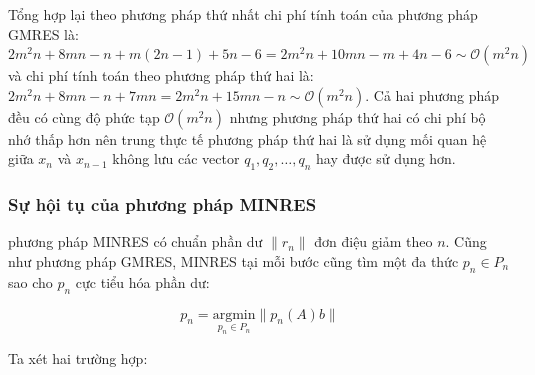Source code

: \documentclass[14pt, a4paper]{article}
\numberwithin{equation}{section}
\numberwithin{algorithm}{section}
\numberwithin{figure}{section}
\numberwithin{dl}{section}
\numberwithin{md}{section}
\numberwithin{bd}{section}
\numberwithin{dn}{section}
\begin{document}
Tổng hợp lại theo phương pháp thứ nhất chi phí tính toán của phương pháp GMRES là: $2m^2n+8mn-n+m(2n-1)+5n-6=2m^2n+10mn-m+4n-6 \sim \mathcal{O}(m^2n)$ và chi phí tính toán theo phương pháp thứ hai là: $2m^2n+8mn-n + 7mn=2m^2n+15mn-n \sim \mathcal{O}(m^2n)$. Cả hai phương pháp đều có cùng độ phức tạp $\mathcal{O}(m^2n)$ nhưng phương pháp thứ hai có chi phí bộ nhớ thấp hơn nên trung thực tế phương pháp thứ hai là sử dụng mối quan hệ giữa $x_n$ và $x_{n-1}$ không lưu các vector $q_1, q_2, \dots, q_n$ hay được sử dụng hơn.

\subsubsection{Sự hội tụ của phương pháp MINRES}

phương pháp MINRES có chuẩn phần dư $\lVert r_n \rVert $ đơn điệu giảm theo $n$. Cũng như phương pháp GMRES, MINRES tại mỗi bước cũng tìm một đa thức $p_n \in P_n$ sao cho $p_n$ cực tiểu hóa phần dư:

\begin{equation}
    p_n = \underset{p_n \in P_n}{\mathrm{argmin}} \lVert p_n(A)b \rVert
\end{equation}

Ta xét hai trường hợp:
\end{document}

__Exercise directions__: Show a copy of each line from the records above in which the string "phương" occurs.

__Exercise solution__:
Tổng hợp lại theo phương pháp thứ nhất chi phí tính toán của phương pháp GMRES là: $2m^2n+8mn-n+m(2n-1)+5n-6=2m^2n+10mn-m+4n-6 \sim \mathcal{O}(m^2n)$ và chi phí tính toán theo phương pháp thứ hai là: $2m^2n+8mn-n + 7mn=2m^2n+15mn-n \sim \mathcal{O}(m^2n)$. Cả hai phương pháp đều có cùng độ phức tạp $\mathcal{O}(m^2n)$ nhưng phương pháp thứ hai có chi phí bộ nhớ thấp hơn nên trung thực tế phương pháp thứ hai là sử dụng mối quan hệ giữa $x_n$ và $x_{n-1}$ không lưu các vector $q_1, q_2, \dots, q_n$ hay được sử dụng hơn.
\subsubsection{Sự hội tụ của phương pháp MINRES}
phương pháp MINRES có chuẩn phần dư $\lVert r_n \rVert $ đơn điệu giảm theo $n$. Cũng như phương pháp GMRES, MINRES tại mỗi bước cũng tìm một đa thức $p_n \in P_n$ sao cho $p_n$ cực tiểu hóa phần dư:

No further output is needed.